Work required =>
I need the lines below from the one with "- assets/l10n/el.json" down to the one with "- lib/screens/onboarding/steps/password_step.dart" reproduced exactly, both ends included, and nothing else.

Provided information =>
□ □ □ □ □ □ □

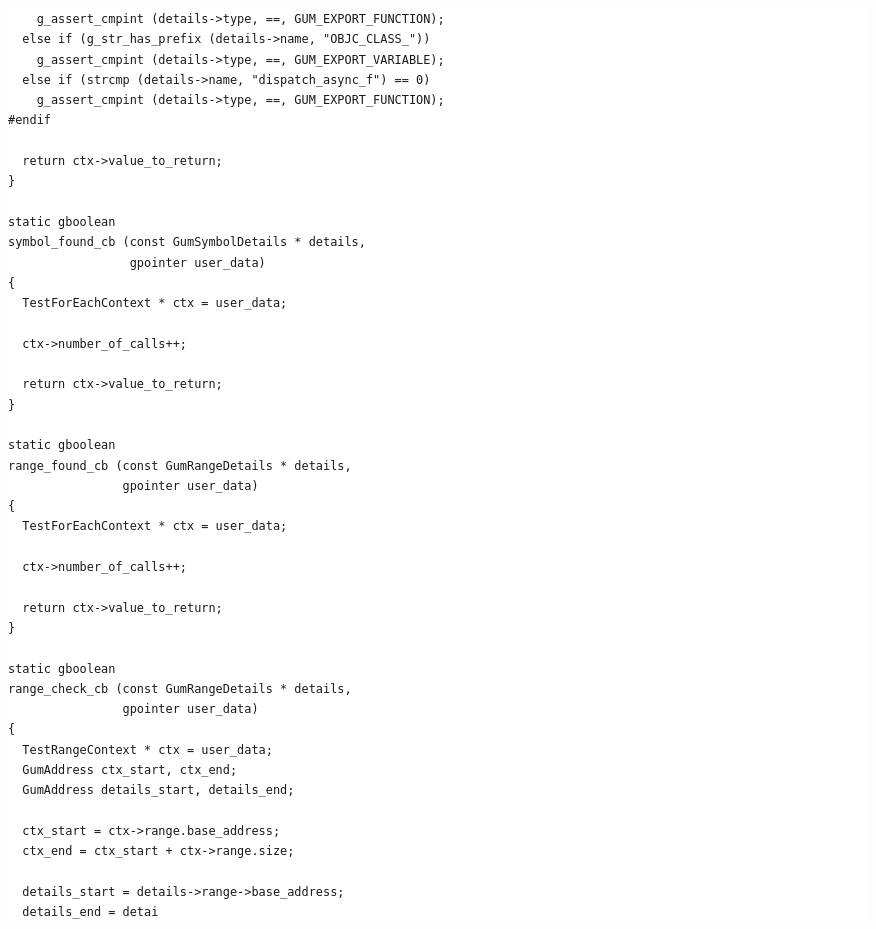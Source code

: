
 ```
    g_assert_cmpint (details->type, ==, GUM_EXPORT_FUNCTION);
  else if (g_str_has_prefix (details->name, "OBJC_CLASS_"))
    g_assert_cmpint (details->type, ==, GUM_EXPORT_VARIABLE);
  else if (strcmp (details->name, "dispatch_async_f") == 0)
    g_assert_cmpint (details->type, ==, GUM_EXPORT_FUNCTION);
#endif

  return ctx->value_to_return;
}

static gboolean
symbol_found_cb (const GumSymbolDetails * details,
                 gpointer user_data)
{
  TestForEachContext * ctx = user_data;

  ctx->number_of_calls++;

  return ctx->value_to_return;
}

static gboolean
range_found_cb (const GumRangeDetails * details,
                gpointer user_data)
{
  TestForEachContext * ctx = user_data;

  ctx->number_of_calls++;

  return ctx->value_to_return;
}

static gboolean
range_check_cb (const GumRangeDetails * details,
                gpointer user_data)
{
  TestRangeContext * ctx = user_data;
  GumAddress ctx_start, ctx_end;
  GumAddress details_start, details_end;

  ctx_start = ctx->range.base_address;
  ctx_end = ctx_start + ctx->range.size;

  details_start = details->range->base_address;
  details_end = detai
```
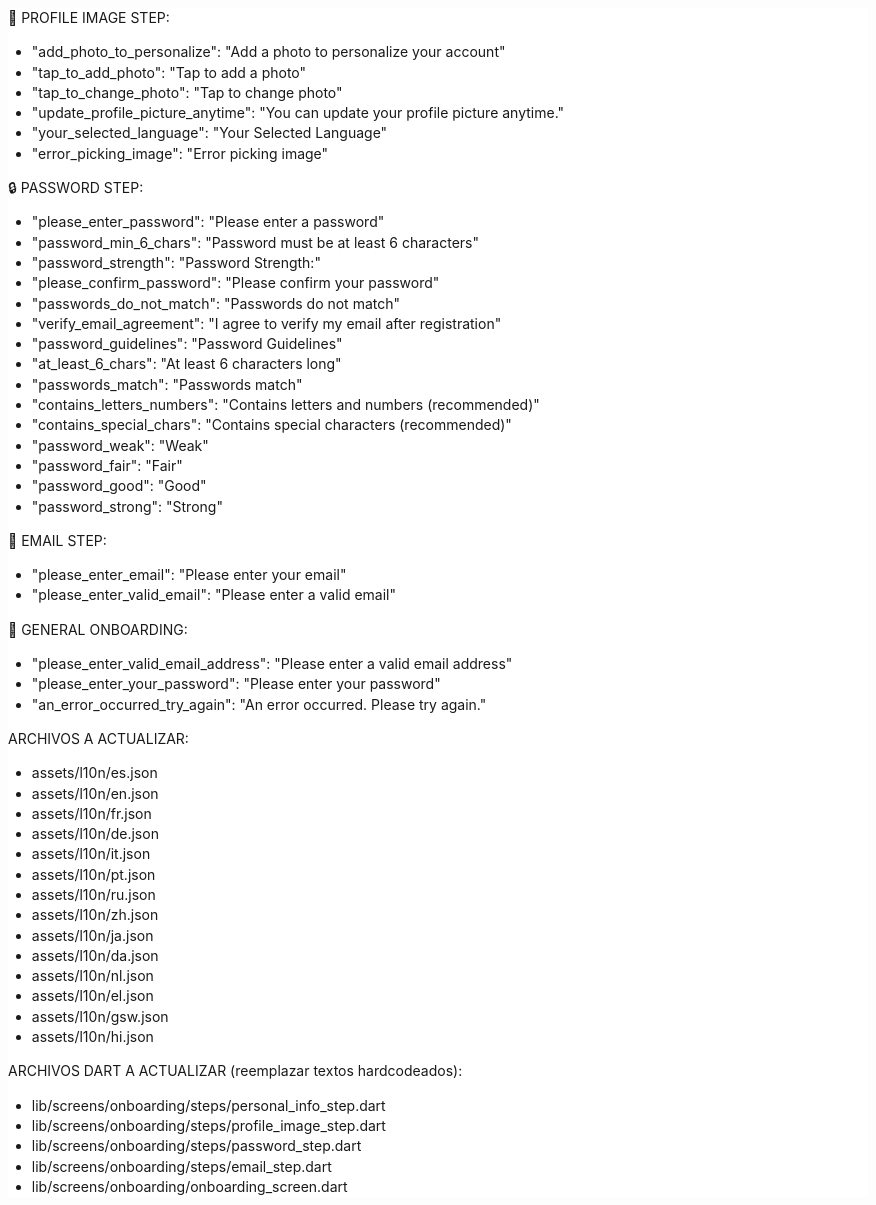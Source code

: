 📸 PROFILE IMAGE STEP:
- "add_photo_to_personalize": "Add a photo to personalize your account"
- "tap_to_add_photo": "Tap to add a photo"
- "tap_to_change_photo": "Tap to change photo"
- "update_profile_picture_anytime": "You can update your profile picture anytime."
- "your_selected_language": "Your Selected Language"
- "error_picking_image": "Error picking image"

🔒 PASSWORD STEP:
- "please_enter_password": "Please enter a password"
- "password_min_6_chars": "Password must be at least 6 characters"
- "password_strength": "Password Strength:"
- "please_confirm_password": "Please confirm your password"
- "passwords_do_not_match": "Passwords do not match"
- "verify_email_agreement": "I agree to verify my email after registration"
- "password_guidelines": "Password Guidelines"
- "at_least_6_chars": "At least 6 characters long"
- "passwords_match": "Passwords match"
- "contains_letters_numbers": "Contains letters and numbers (recommended)"
- "contains_special_chars": "Contains special characters (recommended)"
- "password_weak": "Weak"
- "password_fair": "Fair"
- "password_good": "Good"
- "password_strong": "Strong"

📧 EMAIL STEP:
- "please_enter_email": "Please enter your email"
- "please_enter_valid_email": "Please enter a valid email"

📱 GENERAL ONBOARDING:
- "please_enter_valid_email_address": "Please enter a valid email address"
- "please_enter_your_password": "Please enter your password"
- "an_error_occurred_try_again": "An error occurred. Please try again."

ARCHIVOS A ACTUALIZAR:
- assets/l10n/es.json
- assets/l10n/en.json
- assets/l10n/fr.json
- assets/l10n/de.json
- assets/l10n/it.json
- assets/l10n/pt.json
- assets/l10n/ru.json
- assets/l10n/zh.json
- assets/l10n/ja.json
- assets/l10n/da.json
- assets/l10n/nl.json
- assets/l10n/el.json
- assets/l10n/gsw.json
- assets/l10n/hi.json

ARCHIVOS DART A ACTUALIZAR (reemplazar textos hardcodeados):
- lib/screens/onboarding/steps/personal_info_step.dart
- lib/screens/onboarding/steps/profile_image_step.dart
- lib/screens/onboarding/steps/password_step.dart
- lib/screens/onboarding/steps/email_step.dart
- lib/screens/onboarding/onboarding_screen.dart

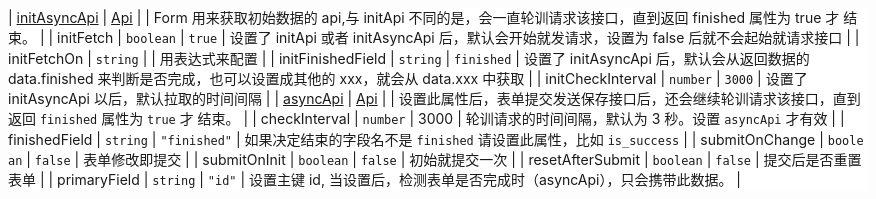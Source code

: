 | [initAsyncApi](#initAsyncApi) | [Api](../Types.md#api)               |                                                                        | Form 用来获取初始数据的 api,与 initApi 不同的是，会一直轮训请求该接口，直到返回 finished 属性为 true 才 结束。                                                                                                                                                                                                                                               |
| initFetch                     | `boolean`                            | `true`                                                                 | 设置了 initApi 或者 initAsyncApi 后，默认会开始就发请求，设置为 false 后就不会起始就请求接口                                                                                                                                                                                                                                                                 |
| initFetchOn                   | `string`                             |                                                                        | 用表达式来配置                                                                                                                                                                                                                                                                                                                                               |
| initFinishedField             | `string`                             | `finished`                                                             | 设置了 initAsyncApi 后，默认会从返回数据的 data.finished 来判断是否完成，也可以设置成其他的 xxx，就会从 data.xxx 中获取                                                                                                                                                                                                                                      |
| initCheckInterval             | `number`                             | `3000`                                                                 | 设置了 initAsyncApi 以后，默认拉取的时间间隔                                                                                                                                                                                                                                                                                                                 |
| [asyncApi](#asyncApi)         | [Api](../Types.md#api)               |                                                                        | 设置此属性后，表单提交发送保存接口后，还会继续轮训请求该接口，直到返回 `finished` 属性为 `true` 才 结束。                                                                                                                                                                                                                                                    |
| checkInterval                 | `number`                             | 3000                                                                   | 轮训请求的时间间隔，默认为 3 秒。设置 `asyncApi` 才有效                                                                                                                                                                                                                                                                                                      |
| finishedField                 | `string`                             | `"finished"`                                                           | 如果决定结束的字段名不是 `finished` 请设置此属性，比如 `is_success`                                                                                                                                                                                                                                                                                          |
| submitOnChange                | `boolean`                            | `false`                                                                | 表单修改即提交                                                                                                                                                                                                                                                                                                                                               |
| submitOnInit                  | `boolean`                            | `false`                                                                | 初始就提交一次                                                                                                                                                                                                                                                                                                                                               |
| resetAfterSubmit              | `boolean`                            | `false`                                                                | 提交后是否重置表单                                                                                                                                                                                                                                                                                                                                           |
| primaryField                  | `string`                             | `"id"`                                                                 | 设置主键 id, 当设置后，检测表单是否完成时（asyncApi），只会携带此数据。                                                                                                                                                                                                                                                                                      |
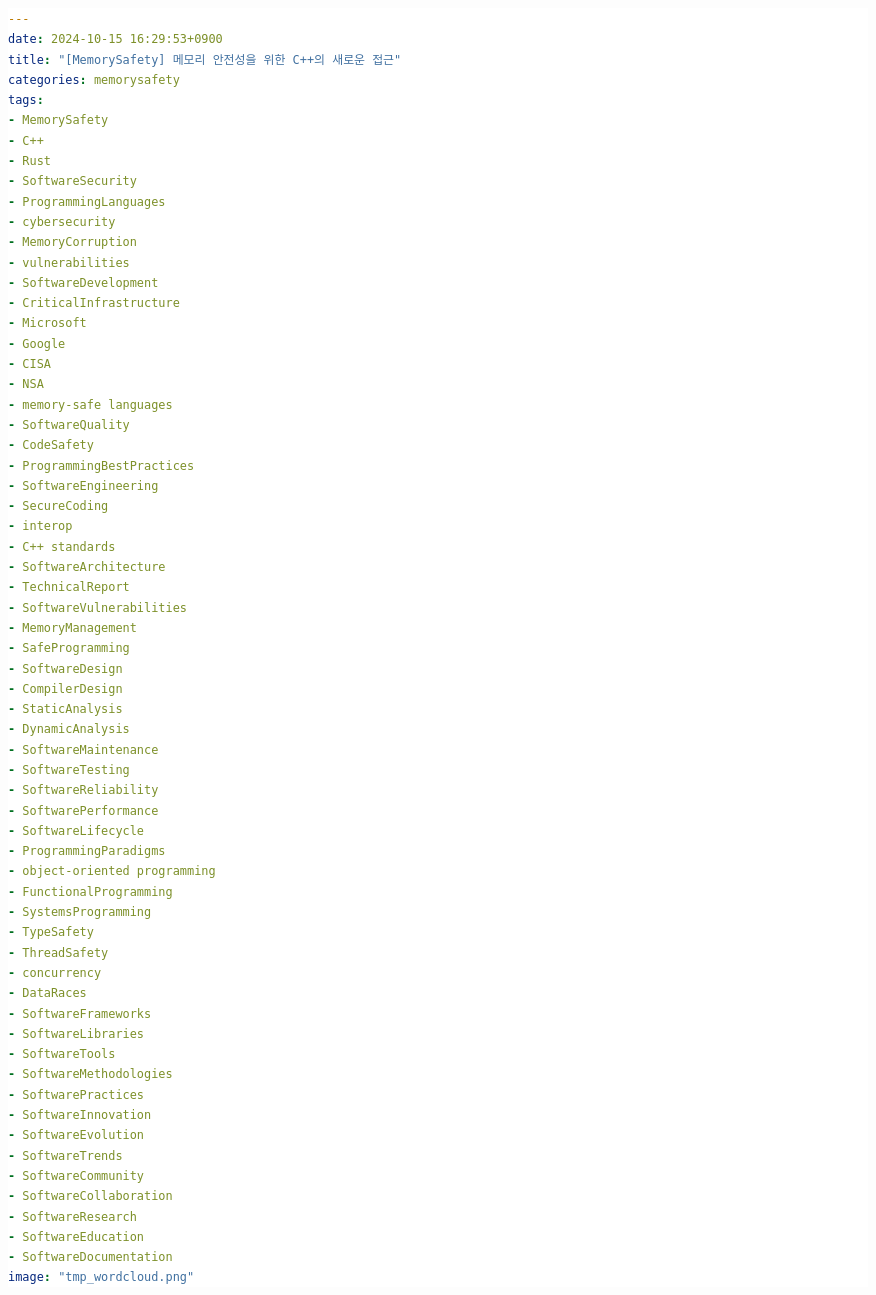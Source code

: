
 ```yaml
---
date: 2024-10-15 16:29:53+0900 
title: "[MemorySafety] 메모리 안전성을 위한 C++의 새로운 접근"
categories: memorysafety
tags:
- MemorySafety
- C++
- Rust
- SoftwareSecurity
- ProgrammingLanguages
- cybersecurity
- MemoryCorruption
- vulnerabilities
- SoftwareDevelopment
- CriticalInfrastructure
- Microsoft
- Google
- CISA
- NSA
- memory-safe languages
- SoftwareQuality
- CodeSafety
- ProgrammingBestPractices
- SoftwareEngineering
- SecureCoding
- interop
- C++ standards
- SoftwareArchitecture
- TechnicalReport
- SoftwareVulnerabilities
- MemoryManagement
- SafeProgramming
- SoftwareDesign
- CompilerDesign
- StaticAnalysis
- DynamicAnalysis
- SoftwareMaintenance
- SoftwareTesting
- SoftwareReliability
- SoftwarePerformance
- SoftwareLifecycle
- ProgrammingParadigms
- object-oriented programming
- FunctionalProgramming
- SystemsProgramming
- TypeSafety
- ThreadSafety
- concurrency
- DataRaces
- SoftwareFrameworks
- SoftwareLibraries
- SoftwareTools
- SoftwareMethodologies
- SoftwarePractices
- SoftwareInnovation
- SoftwareEvolution
- SoftwareTrends
- SoftwareCommunity
- SoftwareCollaboration
- SoftwareResearch
- SoftwareEducation
- SoftwareDocumentation
image: "tmp_wordcloud.png"
```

□ □ □ □ □ □ □

Reply =>
- assets/l10n/el.json
- assets/l10n/gsw.json
- assets/l10n/hi.json

ARCHIVOS DART A ACTUALIZAR (reemplazar textos hardcodeados):
- lib/screens/onboarding/steps/personal_info_step.dart
- lib/screens/onboarding/steps/profile_image_step.dart
- lib/screens/onboarding/steps/password_step.dart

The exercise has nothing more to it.